The then prime minister, David Cameron, described the letter as a "dreadful mistake".

The Hyde Park attack on 20 July 1982 killed Squadron Quartermaster Corporal Roy Bright, Lieutenant Anthony Daly, Trooper Simon Tipper and Lance Corporal Jeffrey Young.

On Tuesday, The Sun reported that the Legal Aid Agency had confirmed that it was providing funding to the families of the victims.

Who were the on the runs?

At that time of John Downey's 2014 prosecution, Mr Justice Sweeney heard from Sinn Féin's Gerry Kelly that 187 people had received "on the run" letters.

These people were either suspected of paramilitary crimes or had escaped from prison after being convicted.

The 1998 Good Friday Agreement meant that anyone convicted of paramilitary crimes was eligible for early release, but the agreement did not cover on the runs.

Sinn Féin sought a scheme that would allow on the runs to return to the UK without fear that they would be arrested.

This scheme was agreed with the UK government but not disclosed to the public.

Former Ulster Unionist MP, Danny Kinahan, welcomed news of the legal aid.

Mr Kinahan, who was a former colleague of the murdered soldiers, said it should have happened "a lot sooner".

Image caption Former MP, Danny Kinahan, said the soldiers were in the "prime of their lives"

"The families of my murdered colleagues have been put through hell," he said.

"Firstly, they lost their loved ones, stolen from them in the prime of their lives.

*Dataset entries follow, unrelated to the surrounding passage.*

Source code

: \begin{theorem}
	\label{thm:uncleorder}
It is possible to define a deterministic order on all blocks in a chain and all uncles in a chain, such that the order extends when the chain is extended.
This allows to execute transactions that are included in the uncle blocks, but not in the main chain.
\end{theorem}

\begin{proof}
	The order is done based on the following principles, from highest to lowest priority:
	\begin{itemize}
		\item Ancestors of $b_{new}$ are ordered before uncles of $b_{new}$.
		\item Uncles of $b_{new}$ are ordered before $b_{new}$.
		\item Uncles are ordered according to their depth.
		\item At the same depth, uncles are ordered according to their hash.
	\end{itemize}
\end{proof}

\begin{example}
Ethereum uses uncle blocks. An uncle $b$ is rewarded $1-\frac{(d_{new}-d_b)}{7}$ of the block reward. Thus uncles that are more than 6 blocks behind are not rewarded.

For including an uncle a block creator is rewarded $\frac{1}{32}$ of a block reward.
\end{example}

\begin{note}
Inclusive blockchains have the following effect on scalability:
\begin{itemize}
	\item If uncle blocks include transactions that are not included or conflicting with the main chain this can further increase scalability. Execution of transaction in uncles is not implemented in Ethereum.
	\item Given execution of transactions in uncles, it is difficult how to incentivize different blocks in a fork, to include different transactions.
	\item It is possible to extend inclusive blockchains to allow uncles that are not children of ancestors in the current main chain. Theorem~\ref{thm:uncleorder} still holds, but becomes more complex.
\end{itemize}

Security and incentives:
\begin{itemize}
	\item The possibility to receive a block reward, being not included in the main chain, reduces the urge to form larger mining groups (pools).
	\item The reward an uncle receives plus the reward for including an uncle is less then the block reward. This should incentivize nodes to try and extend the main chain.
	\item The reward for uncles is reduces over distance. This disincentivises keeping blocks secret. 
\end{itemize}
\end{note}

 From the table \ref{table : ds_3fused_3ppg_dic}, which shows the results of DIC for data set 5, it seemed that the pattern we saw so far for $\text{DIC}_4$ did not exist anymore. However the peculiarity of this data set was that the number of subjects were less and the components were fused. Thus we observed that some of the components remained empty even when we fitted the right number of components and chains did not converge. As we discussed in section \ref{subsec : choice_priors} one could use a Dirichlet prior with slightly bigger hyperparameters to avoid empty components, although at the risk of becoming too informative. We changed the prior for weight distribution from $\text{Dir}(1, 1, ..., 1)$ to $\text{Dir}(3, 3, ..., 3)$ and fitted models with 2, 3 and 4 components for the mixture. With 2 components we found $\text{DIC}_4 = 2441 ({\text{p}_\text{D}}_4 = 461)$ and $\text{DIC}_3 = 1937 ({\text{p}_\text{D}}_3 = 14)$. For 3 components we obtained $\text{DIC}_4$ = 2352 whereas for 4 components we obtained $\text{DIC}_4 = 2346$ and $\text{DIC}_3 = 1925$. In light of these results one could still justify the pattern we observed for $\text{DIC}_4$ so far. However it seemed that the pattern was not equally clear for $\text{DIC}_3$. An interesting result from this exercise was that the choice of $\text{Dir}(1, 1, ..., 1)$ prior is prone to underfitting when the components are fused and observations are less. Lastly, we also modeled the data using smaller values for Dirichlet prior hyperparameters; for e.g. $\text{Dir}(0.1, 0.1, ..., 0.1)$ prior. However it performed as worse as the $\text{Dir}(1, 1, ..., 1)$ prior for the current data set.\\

"Then, they suffered the pain of the farce of the trial of John Downey being thrown out because of one of the despicable on-the-run letters."

Civil v criminal

Analysis, Vincent Kearney, BBC News NI home affairs correspondent

Civil action is taken to seek financial compensation, rather than a criminal conviction, and it requires a much lower standard of proof than a criminal case.

A civil court is also less stringent in terms of what can be entered as evidence.

The families involved in this case will hope their legal team will be able to use that extra latitude to put as much information as possible about the Hyde Park attack into the public domain.

But even if a judge was to rule that John Downey was liable for the Hyde Park bombing, he could not be sent to prison.

Mr Downey also cannot be compelled to attend any future civil court hearing, or to pay damages if any were to be awarded.

Relatives of 12 of the 29 people killed in the 1998 Omagh bomb attack successfully took a civil case against four men they claimed were responsible.

A judge ruled that the men were liable for the bomb and ordered them to pay £1.6m in damages.

None of them were sent to prison and the families have not received any compensation.

The Hyde Park attack is one of the most significant unsolved IRA bombings of The Troubles.

One other person was convicted in relation to the deaths before being later cleared on appeal.